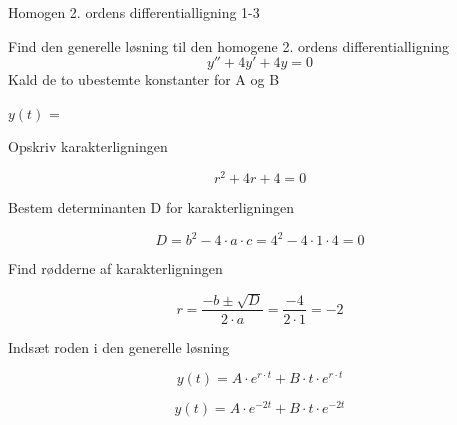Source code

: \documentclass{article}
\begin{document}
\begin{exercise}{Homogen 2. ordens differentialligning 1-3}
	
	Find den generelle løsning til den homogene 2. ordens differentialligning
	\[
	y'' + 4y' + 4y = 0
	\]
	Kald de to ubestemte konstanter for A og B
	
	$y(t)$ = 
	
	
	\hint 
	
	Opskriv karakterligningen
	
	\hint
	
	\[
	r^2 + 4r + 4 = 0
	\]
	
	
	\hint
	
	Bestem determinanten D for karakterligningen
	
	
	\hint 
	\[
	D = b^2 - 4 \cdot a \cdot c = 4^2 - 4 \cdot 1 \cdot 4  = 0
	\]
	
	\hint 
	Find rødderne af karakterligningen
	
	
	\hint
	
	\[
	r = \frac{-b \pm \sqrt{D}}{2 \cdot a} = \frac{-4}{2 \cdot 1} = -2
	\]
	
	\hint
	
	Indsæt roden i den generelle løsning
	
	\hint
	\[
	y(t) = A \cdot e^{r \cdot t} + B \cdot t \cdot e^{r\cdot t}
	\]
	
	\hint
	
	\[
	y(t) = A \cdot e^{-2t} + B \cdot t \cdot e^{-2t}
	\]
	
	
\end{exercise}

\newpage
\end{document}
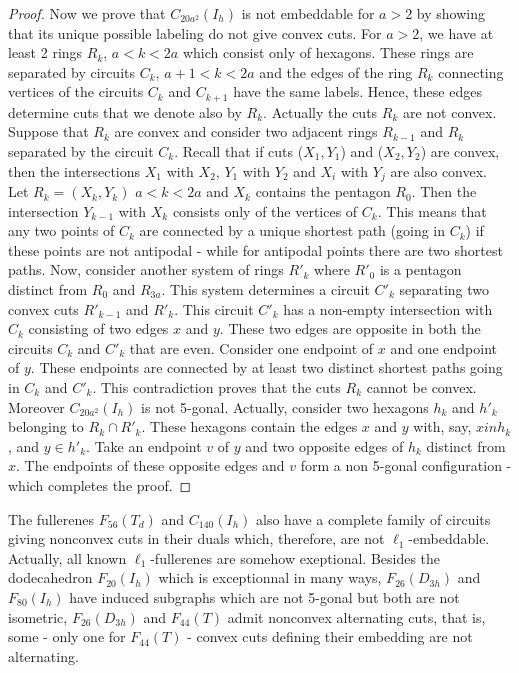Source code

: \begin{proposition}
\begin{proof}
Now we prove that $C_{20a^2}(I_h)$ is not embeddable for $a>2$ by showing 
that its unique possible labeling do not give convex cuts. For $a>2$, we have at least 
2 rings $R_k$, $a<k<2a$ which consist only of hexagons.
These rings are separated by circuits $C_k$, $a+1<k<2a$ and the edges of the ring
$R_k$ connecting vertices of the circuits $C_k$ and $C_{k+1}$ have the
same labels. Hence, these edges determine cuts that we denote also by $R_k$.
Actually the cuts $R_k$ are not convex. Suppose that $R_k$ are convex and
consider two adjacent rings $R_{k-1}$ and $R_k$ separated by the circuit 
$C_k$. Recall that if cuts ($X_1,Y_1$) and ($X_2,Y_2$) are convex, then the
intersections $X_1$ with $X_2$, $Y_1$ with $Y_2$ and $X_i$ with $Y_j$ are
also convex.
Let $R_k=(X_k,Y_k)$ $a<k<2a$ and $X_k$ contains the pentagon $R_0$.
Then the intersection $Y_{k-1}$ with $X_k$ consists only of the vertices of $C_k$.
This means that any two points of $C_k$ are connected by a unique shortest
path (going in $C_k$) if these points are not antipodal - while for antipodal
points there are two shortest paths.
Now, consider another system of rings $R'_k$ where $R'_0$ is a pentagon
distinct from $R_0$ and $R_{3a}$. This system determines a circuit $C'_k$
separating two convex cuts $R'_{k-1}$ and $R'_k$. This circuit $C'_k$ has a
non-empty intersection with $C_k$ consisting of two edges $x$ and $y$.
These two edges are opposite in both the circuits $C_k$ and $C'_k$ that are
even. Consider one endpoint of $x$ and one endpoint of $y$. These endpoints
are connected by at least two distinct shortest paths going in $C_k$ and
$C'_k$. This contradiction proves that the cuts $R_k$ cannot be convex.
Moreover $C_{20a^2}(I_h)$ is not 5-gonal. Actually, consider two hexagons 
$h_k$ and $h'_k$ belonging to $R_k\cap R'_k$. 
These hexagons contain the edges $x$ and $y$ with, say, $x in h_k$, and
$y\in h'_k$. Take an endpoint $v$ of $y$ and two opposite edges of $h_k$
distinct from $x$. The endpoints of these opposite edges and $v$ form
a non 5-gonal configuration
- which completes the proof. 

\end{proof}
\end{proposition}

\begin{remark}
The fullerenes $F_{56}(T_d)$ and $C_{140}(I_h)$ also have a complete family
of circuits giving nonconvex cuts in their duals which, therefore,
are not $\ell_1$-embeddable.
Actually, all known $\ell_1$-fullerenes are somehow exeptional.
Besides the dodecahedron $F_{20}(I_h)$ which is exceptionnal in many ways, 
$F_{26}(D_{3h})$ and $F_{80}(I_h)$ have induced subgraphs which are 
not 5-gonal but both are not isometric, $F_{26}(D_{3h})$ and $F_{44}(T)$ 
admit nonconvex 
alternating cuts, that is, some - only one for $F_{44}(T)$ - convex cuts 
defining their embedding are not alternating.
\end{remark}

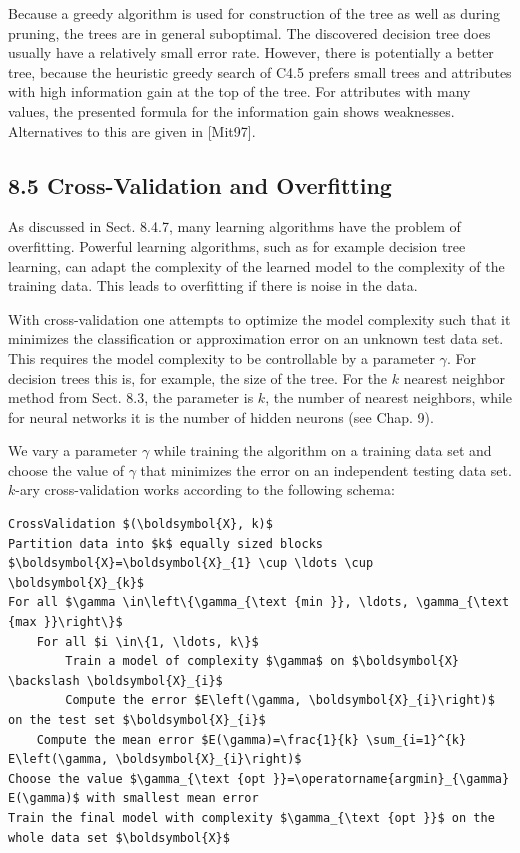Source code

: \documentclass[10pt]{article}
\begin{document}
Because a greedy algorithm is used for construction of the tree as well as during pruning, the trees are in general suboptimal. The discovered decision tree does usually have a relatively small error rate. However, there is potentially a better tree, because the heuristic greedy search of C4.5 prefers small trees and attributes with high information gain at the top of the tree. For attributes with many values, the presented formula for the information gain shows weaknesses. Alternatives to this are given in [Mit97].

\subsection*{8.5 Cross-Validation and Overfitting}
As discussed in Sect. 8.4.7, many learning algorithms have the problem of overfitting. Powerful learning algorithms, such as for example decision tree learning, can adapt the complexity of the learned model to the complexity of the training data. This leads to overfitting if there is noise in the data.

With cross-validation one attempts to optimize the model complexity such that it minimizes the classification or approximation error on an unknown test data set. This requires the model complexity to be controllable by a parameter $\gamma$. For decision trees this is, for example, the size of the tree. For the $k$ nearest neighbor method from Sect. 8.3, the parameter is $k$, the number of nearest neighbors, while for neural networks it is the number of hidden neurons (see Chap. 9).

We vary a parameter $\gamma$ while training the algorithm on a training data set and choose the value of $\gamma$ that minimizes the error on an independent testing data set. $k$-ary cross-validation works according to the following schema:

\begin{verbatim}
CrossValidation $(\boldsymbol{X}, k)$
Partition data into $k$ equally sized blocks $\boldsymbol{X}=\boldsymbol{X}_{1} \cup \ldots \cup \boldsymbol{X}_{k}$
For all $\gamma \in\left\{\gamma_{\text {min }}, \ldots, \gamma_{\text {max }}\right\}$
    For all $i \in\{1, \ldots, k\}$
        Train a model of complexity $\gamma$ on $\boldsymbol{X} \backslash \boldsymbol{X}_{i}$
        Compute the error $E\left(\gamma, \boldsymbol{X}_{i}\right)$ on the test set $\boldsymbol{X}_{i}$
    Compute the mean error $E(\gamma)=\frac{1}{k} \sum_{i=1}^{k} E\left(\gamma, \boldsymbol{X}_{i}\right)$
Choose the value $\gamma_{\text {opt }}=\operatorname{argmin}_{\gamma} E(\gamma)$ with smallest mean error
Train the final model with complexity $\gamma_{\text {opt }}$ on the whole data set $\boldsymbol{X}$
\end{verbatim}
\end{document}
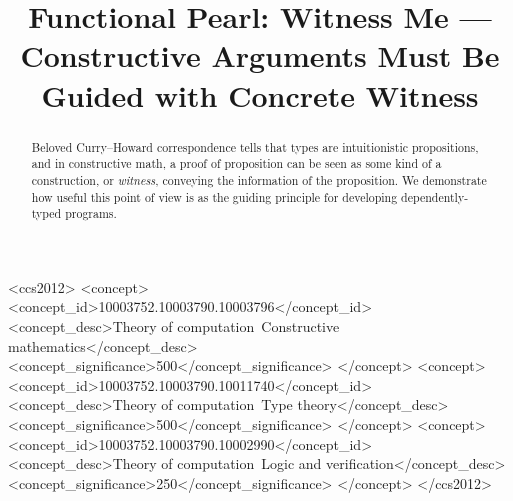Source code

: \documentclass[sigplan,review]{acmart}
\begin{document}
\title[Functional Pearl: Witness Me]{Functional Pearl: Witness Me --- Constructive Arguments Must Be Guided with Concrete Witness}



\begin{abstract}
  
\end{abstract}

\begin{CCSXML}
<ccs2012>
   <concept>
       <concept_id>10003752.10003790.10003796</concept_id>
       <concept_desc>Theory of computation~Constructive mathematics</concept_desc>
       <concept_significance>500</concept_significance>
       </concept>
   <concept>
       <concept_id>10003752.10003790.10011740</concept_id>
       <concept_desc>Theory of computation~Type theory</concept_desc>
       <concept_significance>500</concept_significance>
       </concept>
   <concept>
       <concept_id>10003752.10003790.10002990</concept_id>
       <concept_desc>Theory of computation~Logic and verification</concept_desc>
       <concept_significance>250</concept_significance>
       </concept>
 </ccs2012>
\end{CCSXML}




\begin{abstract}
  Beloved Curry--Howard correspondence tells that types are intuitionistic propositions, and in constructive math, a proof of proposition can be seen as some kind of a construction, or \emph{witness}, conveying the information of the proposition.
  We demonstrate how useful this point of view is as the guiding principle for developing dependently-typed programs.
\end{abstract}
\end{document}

#### About this exercise
Transcribe every entry above exactly as it stands, but skip the images.

#### Answer
Source code

: \documentclass{article}
\begin{document}
\begin{exercise}{Homogen 2. ordens differentialligning 1-3}
	
	Find den generelle løsning til den homogene 2. ordens differentialligning
	\[
	y'' + 4y' + 4y = 0
	\]
	Kald de to ubestemte konstanter for A og B
	
	$y(t)$ = 
	
	
	\hint 
	
	Opskriv karakterligningen
	
	\hint
	
	\[
	r^2 + 4r + 4 = 0
	\]
	
	
	\hint
	
	Bestem determinanten D for karakterligningen
	
	
	\hint 
	\[
	D = b^2 - 4 \cdot a \cdot c = 4^2 - 4 \cdot 1 \cdot 4  = 0
	\]
	
	\hint 
	Find rødderne af karakterligningen
	
	
	\hint
	
	\[
	r = \frac{-b \pm \sqrt{D}}{2 \cdot a} = \frac{-4}{2 \cdot 1} = -2
	\]
	
	\hint
	
	Indsæt roden i den generelle løsning
	
	\hint
	\[
	y(t) = A \cdot e^{r \cdot t} + B \cdot t \cdot e^{r\cdot t}
	\]
	
	\hint
	
	\[
	y(t) = A \cdot e^{-2t} + B \cdot t \cdot e^{-2t}
	\]
	
	
\end{exercise}

\newpage
\end{document}
Source code

: \begin{proposition}
\begin{proof}
Now we prove that $C_{20a^2}(I_h)$ is not embeddable for $a>2$ by showing 
that its unique possible labeling do not give convex cuts. For $a>2$, we have at least 
2 rings $R_k$, $a<k<2a$ which consist only of hexagons.
These rings are separated by circuits $C_k$, $a+1<k<2a$ and the edges of the ring
$R_k$ connecting vertices of the circuits $C_k$ and $C_{k+1}$ have the
same labels. Hence, these edges determine cuts that we denote also by $R_k$.
Actually the cuts $R_k$ are not convex. Suppose that $R_k$ are convex and
consider two adjacent rings $R_{k-1}$ and $R_k$ separated by the circuit 
$C_k$. Recall that if cuts ($X_1,Y_1$) and ($X_2,Y_2$) are convex, then the
intersections $X_1$ with $X_2$, $Y_1$ with $Y_2$ and $X_i$ with $Y_j$ are
also convex.
Let $R_k=(X_k,Y_k)$ $a<k<2a$ and $X_k$ contains the pentagon $R_0$.
Then the intersection $Y_{k-1}$ with $X_k$ consists only of the vertices of $C_k$.
This means that any two points of $C_k$ are connected by a unique shortest
path (going in $C_k$) if these points are not antipodal - while for antipodal
points there are two shortest paths.
Now, consider another system of rings $R'_k$ where $R'_0$ is a pentagon
distinct from $R_0$ and $R_{3a}$. This system determines a circuit $C'_k$
separating two convex cuts $R'_{k-1}$ and $R'_k$. This circuit $C'_k$ has a
non-empty intersection with $C_k$ consisting of two edges $x$ and $y$.
These two edges are opposite in both the circuits $C_k$ and $C'_k$ that are
even. Consider one endpoint of $x$ and one endpoint of $y$. These endpoints
are connected by at least two distinct shortest paths going in $C_k$ and
$C'_k$. This contradiction proves that the cuts $R_k$ cannot be convex.
Moreover $C_{20a^2}(I_h)$ is not 5-gonal. Actually, consider two hexagons 
$h_k$ and $h'_k$ belonging to $R_k\cap R'_k$. 
These hexagons contain the edges $x$ and $y$ with, say, $x in h_k$, and
$y\in h'_k$. Take an endpoint $v$ of $y$ and two opposite edges of $h_k$
distinct from $x$. The endpoints of these opposite edges and $v$ form
a non 5-gonal configuration
- which completes the proof. 

\end{proof}
\end{proposition}

\begin{remark}
The fullerenes $F_{56}(T_d)$ and $C_{140}(I_h)$ also have a complete family
of circuits giving nonconvex cuts in their duals which, therefore,
are not $\ell_1$-embeddable.
Actually, all known $\ell_1$-fullerenes are somehow exeptional.
Besides the dodecahedron $F_{20}(I_h)$ which is exceptionnal in many ways, 
$F_{26}(D_{3h})$ and $F_{80}(I_h)$ have induced subgraphs which are 
not 5-gonal but both are not isometric, $F_{26}(D_{3h})$ and $F_{44}(T)$ 
admit nonconvex 
alternating cuts, that is, some - only one for $F_{44}(T)$ - convex cuts 
defining their embedding are not alternating.
\end{remark}

Source code

: \documentclass[10pt]{article}
\begin{document}
Because a greedy algorithm is used for construction of the tree as well as during pruning, the trees are in general suboptimal. The discovered decision tree does usually have a relatively small error rate. However, there is potentially a better tree, because the heuristic greedy search of C4.5 prefers small trees and attributes with high information gain at the top of the tree. For attributes with many values, the presented formula for the information gain shows weaknesses. Alternatives to this are given in [Mit97].

\subsection*{8.5 Cross-Validation and Overfitting}
As discussed in Sect. 8.4.7, many learning algorithms have the problem of overfitting. Powerful learning algorithms, such as for example decision tree learning, can adapt the complexity of the learned model to the complexity of the training data. This leads to overfitting if there is noise in the data.

With cross-validation one attempts to optimize the model complexity such that it minimizes the classification or approximation error on an unknown test data set. This requires the model complexity to be controllable by a parameter $\gamma$. For decision trees this is, for example, the size of the tree. For the $k$ nearest neighbor method from Sect. 8.3, the parameter is $k$, the number of nearest neighbors, while for neural networks it is the number of hidden neurons (see Chap. 9).

We vary a parameter $\gamma$ while training the algorithm on a training data set and choose the value of $\gamma$ that minimizes the error on an independent testing data set. $k$-ary cross-validation works according to the following schema:

\begin{verbatim}
CrossValidation $(\boldsymbol{X}, k)$
Partition data into $k$ equally sized blocks $\boldsymbol{X}=\boldsymbol{X}_{1} \cup \ldots \cup \boldsymbol{X}_{k}$
For all $\gamma \in\left\{\gamma_{\text {min }}, \ldots, \gamma_{\text {max }}\right\}$
    For all $i \in\{1, \ldots, k\}$
        Train a model of complexity $\gamma$ on $\boldsymbol{X} \backslash \boldsymbol{X}_{i}$
        Compute the error $E\left(\gamma, \boldsymbol{X}_{i}\right)$ on the test set $\boldsymbol{X}_{i}$
    Compute the mean error $E(\gamma)=\frac{1}{k} \sum_{i=1}^{k} E\left(\gamma, \boldsymbol{X}_{i}\right)$
Choose the value $\gamma_{\text {opt }}=\operatorname{argmin}_{\gamma} E(\gamma)$ with smallest mean error
Train the final model with complexity $\gamma_{\text {opt }}$ on the whole data set $\boldsymbol{X}$
\end{verbatim}
\end{document}
Source code

: \documentclass[sigplan,review]{acmart}
\begin{document}
\title[Functional Pearl: Witness Me]{Functional Pearl: Witness Me --- Constructive Arguments Must Be Guided with Concrete Witness}



\begin{abstract}
  
\end{abstract}

\begin{CCSXML}
<ccs2012>
   <concept>
       <concept_id>10003752.10003790.10003796</concept_id>
       <concept_desc>Theory of computation~Constructive mathematics</concept_desc>
       <concept_significance>500</concept_significance>
       </concept>
   <concept>
       <concept_id>10003752.10003790.10011740</concept_id>
       <concept_desc>Theory of computation~Type theory</concept_desc>
       <concept_significance>500</concept_significance>
       </concept>
   <concept>
       <concept_id>10003752.10003790.10002990</concept_id>
       <concept_desc>Theory of computation~Logic and verification</concept_desc>
       <concept_significance>250</concept_significance>
       </concept>
 </ccs2012>
\end{CCSXML}




\begin{abstract}
  Beloved Curry--Howard correspondence tells that types are intuitionistic propositions, and in constructive math, a proof of proposition can be seen as some kind of a construction, or \emph{witness}, conveying the information of the proposition.
  We demonstrate how useful this point of view is as the guiding principle for developing dependently-typed programs.
\end{abstract}
\end{document}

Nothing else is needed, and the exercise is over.